Iger le regarda fixement, à présent pris d’effroi. « Tous les renseignements ? Qui est ce lieutenant Jamenson, amiral ?

— Un ingénieur.

— Un ingénieur… » Iger se reprit. « Amiral, une partie de ce matériel est classée top…

— Je suis informé des problèmes de classification et de sécurité, lieutenant. De par mon autorité d’amiral de la première flotte, j’autorise le lieutenant Jamenson à accéder à toute information classifiée nécessaire. Prise d’effet immédiate. Veillez à ce qu’elle dispose de tout ce que vous avez collecté à Simur. Envoyez aussi au Tanuki tous les documents et formulaires de sécurité et d’autorisation qu’elle devra signer. Procédez sans tarder, lieutenant Iger.

— À vos ordres, amiral. Tout de suite. » Iger hésitait malgré tout. « Amiral, je me sens obligé de vous préciser que cette décision risque d’avoir de graves conséquences à notre retour dans l’Alliance. Même si vous êtes habilité à la prendre, on se posera sans doute des questions sur sa pertinence.

— J’en prends la responsabilité, répliqua Geary. Et, pour les archives, je tiens à ce qu’il soit clairement notifié que vous m’avez fait part de vos doutes et que j’en ai tenu compte. C’est ma décision.

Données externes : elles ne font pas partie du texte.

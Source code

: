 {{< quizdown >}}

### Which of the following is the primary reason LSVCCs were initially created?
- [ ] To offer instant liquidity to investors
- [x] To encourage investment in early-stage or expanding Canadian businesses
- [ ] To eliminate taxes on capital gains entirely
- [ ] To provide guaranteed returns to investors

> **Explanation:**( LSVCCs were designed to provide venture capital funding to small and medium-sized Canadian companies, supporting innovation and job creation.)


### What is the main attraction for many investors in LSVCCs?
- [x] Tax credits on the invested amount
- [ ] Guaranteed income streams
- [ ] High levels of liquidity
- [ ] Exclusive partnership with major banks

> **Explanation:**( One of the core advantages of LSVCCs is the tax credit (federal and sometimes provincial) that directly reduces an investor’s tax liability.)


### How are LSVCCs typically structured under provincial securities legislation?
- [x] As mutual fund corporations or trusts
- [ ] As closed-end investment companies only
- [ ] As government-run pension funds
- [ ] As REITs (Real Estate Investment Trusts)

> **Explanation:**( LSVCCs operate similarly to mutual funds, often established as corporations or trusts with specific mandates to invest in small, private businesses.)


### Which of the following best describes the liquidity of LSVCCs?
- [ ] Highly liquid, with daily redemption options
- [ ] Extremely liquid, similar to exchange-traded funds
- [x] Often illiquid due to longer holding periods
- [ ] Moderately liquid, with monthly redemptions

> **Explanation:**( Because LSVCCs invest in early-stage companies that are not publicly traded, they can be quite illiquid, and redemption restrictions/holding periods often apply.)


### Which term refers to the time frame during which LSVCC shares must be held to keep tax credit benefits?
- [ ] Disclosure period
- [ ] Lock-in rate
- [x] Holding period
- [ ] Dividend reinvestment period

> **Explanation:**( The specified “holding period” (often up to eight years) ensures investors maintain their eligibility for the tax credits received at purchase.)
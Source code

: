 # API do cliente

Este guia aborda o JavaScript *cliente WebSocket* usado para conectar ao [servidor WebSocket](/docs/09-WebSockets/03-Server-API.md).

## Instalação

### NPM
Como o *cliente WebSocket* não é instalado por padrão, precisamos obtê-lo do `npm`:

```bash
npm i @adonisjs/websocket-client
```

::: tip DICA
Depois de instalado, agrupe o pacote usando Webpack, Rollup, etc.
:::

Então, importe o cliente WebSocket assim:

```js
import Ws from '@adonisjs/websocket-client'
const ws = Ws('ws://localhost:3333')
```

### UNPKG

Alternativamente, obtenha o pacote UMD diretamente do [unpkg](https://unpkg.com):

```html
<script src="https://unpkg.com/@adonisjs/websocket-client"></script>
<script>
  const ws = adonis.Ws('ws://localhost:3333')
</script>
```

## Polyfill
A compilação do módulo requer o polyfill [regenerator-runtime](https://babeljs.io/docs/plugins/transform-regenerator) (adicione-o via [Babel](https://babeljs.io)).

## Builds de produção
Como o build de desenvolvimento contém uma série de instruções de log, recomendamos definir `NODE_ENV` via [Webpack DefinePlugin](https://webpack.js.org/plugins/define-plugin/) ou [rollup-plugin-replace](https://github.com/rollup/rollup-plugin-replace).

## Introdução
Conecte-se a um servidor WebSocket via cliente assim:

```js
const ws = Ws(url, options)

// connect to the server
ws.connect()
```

— Oui, amiral. Nous allons réunir toutes les infos et transmettre le paquet au Tanuki le plus vite possible.

— Pressez-vous », insista encore Geary.

Desjani le regardait de travers, mais il l’ignora et préféra appeler le Tanuki dès que l’image d’Iger eut disparu. « Capitaine Smyth, j’ai besoin du lieutenant. Ne vous inquiétez pas, il s’agit d’une affectation temporaire. Parole d’honneur. Le Tanuki va recevoir incessamment un paquet de données confidentielles réservées à la seule attention du lieutenant Jamenson. Je veux qu’elle les parcoure et qu’elle me dise ce qu’elle y voit. »

Le visage de Smyth avait exprimé successivement l’inquiétude, l’étonnement et la stupeur. « Du matériel top secret ? Le lieutenant Jamenson est sans doute très douée dans son domaine, amiral, mais ça n’entre pas dans ses cordes.

— J’en suis conscient. Mais nous avons affaire à de nouvelles tactiques de l’ennemi et j’aimerais savoir ce qu’un œil neuf distinguerait dans ce fatras.